NCT number NCT01483040
Other study ID # CD-1130
Secondary ID
Status Completed
Phase N/A
First received November 22, 2011
Last updated November 7, 2012
Start date September 2011
Est. completion date November 2011

Study information

Verified date November 2012
Source PeerMedical Ltd.
Contact n/a
Is FDA regulated No
Health authority Israel: Ministry of Health
Study type Interventional

Clinical Trial Summary

The PeerScope B System™ by PeerMedical Ltd. is intended to provide visualization (via a video monitor) and therapeutic access to the lower intestinal tract. The lower intestinal tract includes, but is not restricted to the organs, tissues and subsystems: large bowel and cecum. The device is introduced rectally, as with any standard colonoscope when indications consistent with the need for the procedure are observed in the adult patient population.

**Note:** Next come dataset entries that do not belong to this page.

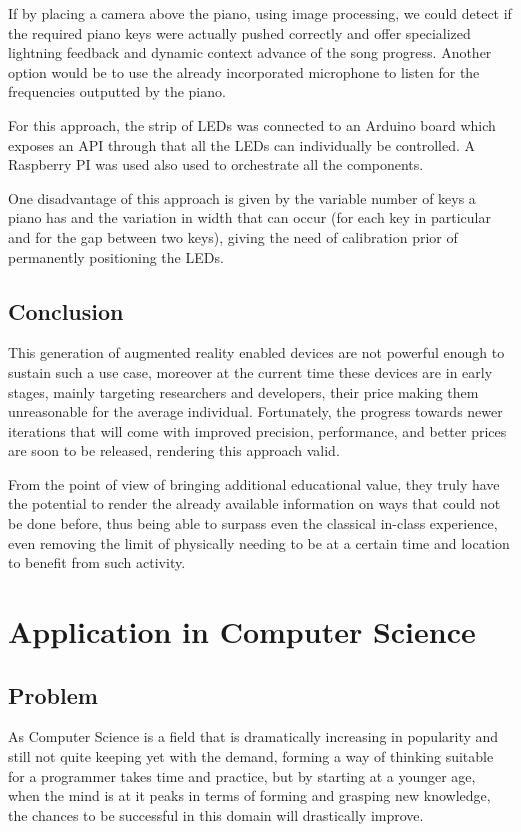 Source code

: \documentclass[12 pct]{report}
\begin{document}
If by placing a camera above the piano, using image processing, we could detect if the required piano keys were actually pushed correctly and offer specialized lightning feedback and dynamic context advance of the song progress. Another option would be to use the already incorporated microphone to listen for the frequencies outputted by the piano.

For this approach, the strip of LEDs was connected to an Arduino board which exposes an API through that all the LEDs can individually be controlled. A Raspberry PI was used also used to orchestrate all the components.

One disadvantage of this approach is given by the variable number of keys a piano has and the variation in width that can occur (for each key in particular and for the gap between two keys), giving the need of calibration prior of permanently positioning the LEDs.

\section{Conclusion}
This generation of augmented reality enabled devices are not powerful enough to sustain such a use case, moreover at the current time these devices are in early stages, mainly targeting researchers and developers, their price making them unreasonable for the average individual. Fortunately, the progress towards newer iterations that will come with improved precision, performance, and better prices are soon to be released, rendering this approach valid.

From the point of view of bringing additional educational value, they truly have the potential to render the already available information on ways that could not be done before, thus being able to surpass even the classical in-class experience, even removing the limit of physically needing to be at a certain  time and location to benefit from such activity.

\chapter{Application in Computer Science}

\section{Problem}
As Computer Science is a field that is dramatically increasing in popularity and still not quite keeping yet with the demand, forming a way of thinking suitable for a programmer takes time and practice, but by starting at a younger age, when the mind is at it peaks in terms of forming and grasping new knowledge, the chances to be successful in this domain will drastically improve.
\end{document}
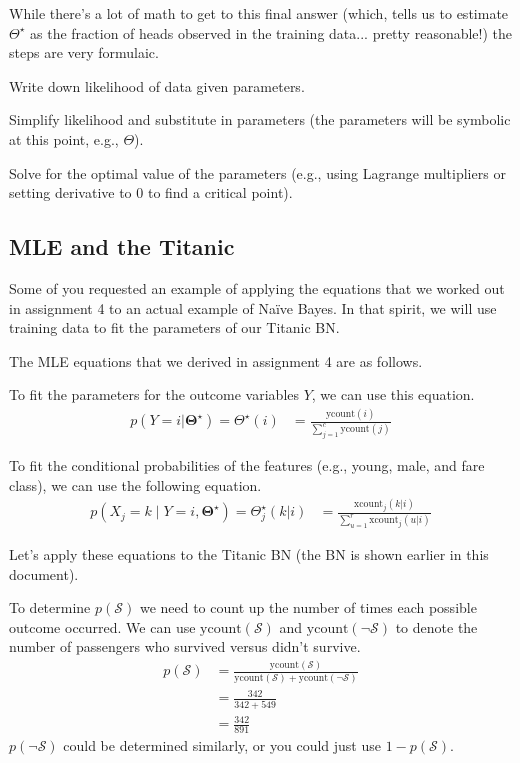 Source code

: \documentclass{tufte-handout}
\begin{document}
While there's a lot of math to get to this final answer (which, tells us to estimate $\Theta^\star$ as the fraction of heads observed in the training data... pretty reasonable!) the steps are very formulaic.
\be
\item Write down likelihood of data given parameters.
\item Simplify likelihood and substitute in parameters (the parameters will be symbolic at this point, e.g., $\Theta$).
\item Solve for the optimal value of the parameters (e.g., using Lagrange multipliers or setting derivative to 0 to find a critical point).
\ee

\subsection{MLE and the Titanic}

Some of you requested an example of applying the equations that we worked out in assignment 4 to an actual example of Na\"ive Bayes.  In that spirit, we will use training data to fit the parameters of our Titanic BN.


The MLE equations that we derived in assignment 4 are as follows.

\bi
\item To fit the parameters for the outcome variables $Y$, we can use this equation.
\begin{align}
p(Y=i |  \mathbf{\Theta^\star}) = \Theta^\star(i) &= \frac{\mbox{ycount}(i)}{\sum_{j=1}^c \mbox{ycount}(j)}
\end{align}
\item  To fit the conditional probabilities of the features (e.g., young, male, and fare class), we can use the following equation.
\begin{align}
p(X_j = k \mid Y=i , \mathbf{\Theta^\star}) = \Theta_j^\star(k|i) &= \frac{\mbox{xcount}_j(k|i)}{\sum_{u=1}^r \mbox{xcount}_j(u|i)}
\end{align}
\ei

Let's apply these equations to the Titanic BN (the BN is shown earlier in this document).

\bi
\item To determine $p(\mathcal{S})$ we need to count up the number of times each possible outcome occurred.  We can use $\mbox{ycount}(\mathcal{S})$ and  $\mbox{ycount}(\neg \mathcal{S})$ to denote the number of passengers who survived versus didn't survive.
\begin{align}
p(\mathcal{S}) &= \frac{\mbox{ycount}(\mathcal{S})}{\mbox{ycount}(\mathcal{S}) + \mbox{ycount}(\neg \mathcal{S})} \nonumber \\
&= \frac{342}{342+549} \nonumber \\
&= \frac{342}{891} \nonumber
\end{align}
$p(\neg \mathcal{S})$ could be determined similarly, or you could just use $1-p(\mathcal{S})$.
\end{document}
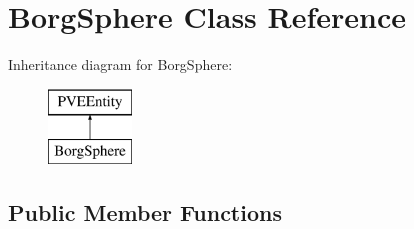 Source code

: \hypertarget{classBorgSphere}{
\section{BorgSphere Class Reference}
\label{d6/ddd/classBorgSphere}
}
Inheritance diagram for BorgSphere:\begin{figure}[H]
\begin{center}
\leavevmode
\includegraphics[height=2cm]{d6/ddd/classBorgSphere}
\end{center}
\end{figure}
\subsection*{Public Member Functions}
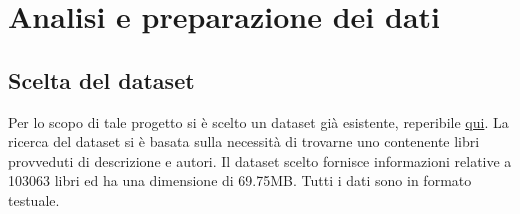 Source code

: \documentclass[12pt,oneside]{article}
\begin{document}
\section{Analisi e preparazione dei dati}
    \begin{enumerate}
    \subsection{Scelta del dataset}
    \begin{justify}
    Per lo scopo di tale progetto si è scelto un dataset già esistente, reperibile \href{https://www.kaggle.com/datasets/elvinrustam/books-dataset}{qui}. La ricerca del dataset si è basata sulla necessità di trovarne uno contenente libri provveduti di descrizione e autori. Il dataset scelto fornisce informazioni relative a 103063 libri ed ha una dimensione di 69.75MB. Tutti i dati sono in formato testuale.
    \end{justify}
    \end{enumerate}
\end{document}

The purpose of this prospective clinical study is to establish the usability of the PeerScope B System™ when used during standard colonoscopy procedure.

The study population is comprised of patients indicated for colonoscopy.

The primary endpoint is reaching the cecum of the colon with PeerScope B System™.Secondary endpoints:

1. The first secondary endpoint is the incidence of complications using the PeerMedical colonoscope.

2. The second secondary endpoint is successful therapeutic interventions as biopsies, polypectomies, APC etc.

3. The third secondary endpoint is the procedure time.

4. The fourth secondary endpoint is the subjective evaluation of the additional view angle by the physician.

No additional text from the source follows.